In the copy, keep every word of the data below and none of its pictures.
□ □ □ □
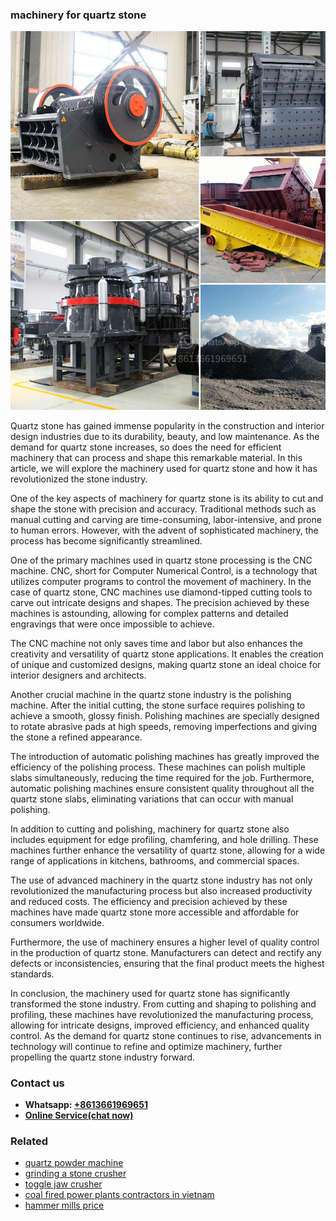 <h3>machinery for quartz stone</h3><img src='1706773364.jpg' alt=''><p>Quartz stone has gained immense popularity in the construction and interior design industries due to its durability, beauty, and low maintenance. As the demand for quartz stone increases, so does the need for efficient machinery that can process and shape this remarkable material. In this article, we will explore the machinery used for quartz stone and how it has revolutionized the stone industry.</p><p>One of the key aspects of machinery for quartz stone is its ability to cut and shape the stone with precision and accuracy. Traditional methods such as manual cutting and carving are time-consuming, labor-intensive, and prone to human errors. However, with the advent of sophisticated machinery, the process has become significantly streamlined.</p><p>One of the primary machines used in quartz stone processing is the CNC machine. CNC, short for Computer Numerical Control, is a technology that utilizes computer programs to control the movement of machinery. In the case of quartz stone, CNC machines use diamond-tipped cutting tools to carve out intricate designs and shapes. The precision achieved by these machines is astounding, allowing for complex patterns and detailed engravings that were once impossible to achieve.</p><p>The CNC machine not only saves time and labor but also enhances the creativity and versatility of quartz stone applications. It enables the creation of unique and customized designs, making quartz stone an ideal choice for interior designers and architects.</p><p>Another crucial machine in the quartz stone industry is the polishing machine. After the initial cutting, the stone surface requires polishing to achieve a smooth, glossy finish. Polishing machines are specially designed to rotate abrasive pads at high speeds, removing imperfections and giving the stone a refined appearance.</p><p>The introduction of automatic polishing machines has greatly improved the efficiency of the polishing process. These machines can polish multiple slabs simultaneously, reducing the time required for the job. Furthermore, automatic polishing machines ensure consistent quality throughout all the quartz stone slabs, eliminating variations that can occur with manual polishing.</p><p>In addition to cutting and polishing, machinery for quartz stone also includes equipment for edge profiling, chamfering, and hole drilling. These machines further enhance the versatility of quartz stone, allowing for a wide range of applications in kitchens, bathrooms, and commercial spaces.</p><p>The use of advanced machinery in the quartz stone industry has not only revolutionized the manufacturing process but also increased productivity and reduced costs. The efficiency and precision achieved by these machines have made quartz stone more accessible and affordable for consumers worldwide.</p><p>Furthermore, the use of machinery ensures a higher level of quality control in the production of quartz stone. Manufacturers can detect and rectify any defects or inconsistencies, ensuring that the final product meets the highest standards.</p><p>In conclusion, the machinery used for quartz stone has significantly transformed the stone industry. From cutting and shaping to polishing and profiling, these machines have revolutionized the manufacturing process, allowing for intricate designs, improved efficiency, and enhanced quality control. As the demand for quartz stone continues to rise, advancements in technology will continue to refine and optimize machinery, further propelling the quartz stone industry forward.</p><h3>Contact us</h3><ul><li><strong>Whatsapp:&nbsp;<a href="https://wa.me/8613661969651">+8613661969651</a></strong></li><li><a href="https://swt.shibang-china.com/?git&amp;zhl&amp;machinery for quartz stone"><strong>Online Service(chat now)</strong></a></li></ul><h3>Related</h3><ul><li><a href='quartz powder machine.md'>quartz powder machine</a></li><li><a href='grinding a stone crusher.md'>grinding a stone crusher</a></li><li><a href='toggle jaw crusher.md'>toggle jaw crusher</a></li><li><a href='coal fired power plants contractors in vietnam.md'>coal fired power plants contractors in vietnam</a></li><li><a href='hammer mills price.md'>hammer mills price</a></li></ul>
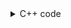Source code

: <details><summary>C++ code</summary>

Runtime `206 ms` Beats `15.31%`.<br>
Memory `48.9 MB` Beats `7.7%`.

![](../../../../assets/1162.png)

</details>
□ □ □ □
Answer to this problem:
 <h3>machinery for quartz stone</h3><img src='1706773364.jpg' alt=''><p>Quartz stone has gained immense popularity in the construction and interior design industries due to its durability, beauty, and low maintenance. As the demand for quartz stone increases, so does the need for efficient machinery that can process and shape this remarkable material. In this article, we will explore the machinery used for quartz stone and how it has revolutionized the stone industry.</p><p>One of the key aspects of machinery for quartz stone is its ability to cut and shape the stone with precision and accuracy. Traditional methods such as manual cutting and carving are time-consuming, labor-intensive, and prone to human errors. However, with the advent of sophisticated machinery, the process has become significantly streamlined.</p><p>One of the primary machines used in quartz stone processing is the CNC machine. CNC, short for Computer Numerical Control, is a technology that utilizes computer programs to control the movement of machinery. In the case of quartz stone, CNC machines use diamond-tipped cutting tools to carve out intricate designs and shapes. The precision achieved by these machines is astounding, allowing for complex patterns and detailed engravings that were once impossible to achieve.</p><p>The CNC machine not only saves time and labor but also enhances the creativity and versatility of quartz stone applications. It enables the creation of unique and customized designs, making quartz stone an ideal choice for interior designers and architects.</p><p>Another crucial machine in the quartz stone industry is the polishing machine. After the initial cutting, the stone surface requires polishing to achieve a smooth, glossy finish. Polishing machines are specially designed to rotate abrasive pads at high speeds, removing imperfections and giving the stone a refined appearance.</p><p>The introduction of automatic polishing machines has greatly improved the efficiency of the polishing process. These machines can polish multiple slabs simultaneously, reducing the time required for the job. Furthermore, automatic polishing machines ensure consistent quality throughout all the quartz stone slabs, eliminating variations that can occur with manual polishing.</p><p>In addition to cutting and polishing, machinery for quartz stone also includes equipment for edge profiling, chamfering, and hole drilling. These machines further enhance the versatility of quartz stone, allowing for a wide range of applications in kitchens, bathrooms, and commercial spaces.</p><p>The use of advanced machinery in the quartz stone industry has not only revolutionized the manufacturing process but also increased productivity and reduced costs. The efficiency and precision achieved by these machines have made quartz stone more accessible and affordable for consumers worldwide.</p><p>Furthermore, the use of machinery ensures a higher level of quality control in the production of quartz stone. Manufacturers can detect and rectify any defects or inconsistencies, ensuring that the final product meets the highest standards.</p><p>In conclusion, the machinery used for quartz stone has significantly transformed the stone industry. From cutting and shaping to polishing and profiling, these machines have revolutionized the manufacturing process, allowing for intricate designs, improved efficiency, and enhanced quality control. As the demand for quartz stone continues to rise, advancements in technology will continue to refine and optimize machinery, further propelling the quartz stone industry forward.</p><h3>Contact us</h3><ul><li><strong>Whatsapp:&nbsp;<a href="https://wa.me/8613661969651">+8613661969651</a></strong></li><li><a href="https://swt.shibang-china.com/?git&amp;zhl&amp;machinery for quartz stone"><strong>Online Service(chat now)</strong></a></li></ul><h3>Related</h3><ul><li><a href='quartz powder machine.md'>quartz powder machine</a></li><li><a href='grinding a stone crusher.md'>grinding a stone crusher</a></li><li><a href='toggle jaw crusher.md'>toggle jaw crusher</a></li><li><a href='coal fired power plants contractors in vietnam.md'>coal fired power plants contractors in vietnam</a></li><li><a href='hammer mills price.md'>hammer mills price</a></li></ul>
Source code

: <details><summary>C++ code</summary>

Runtime `206 ms` Beats `15.31%`.<br>
Memory `48.9 MB` Beats `7.7%`.

![](../../../../assets/1162.png)

</details>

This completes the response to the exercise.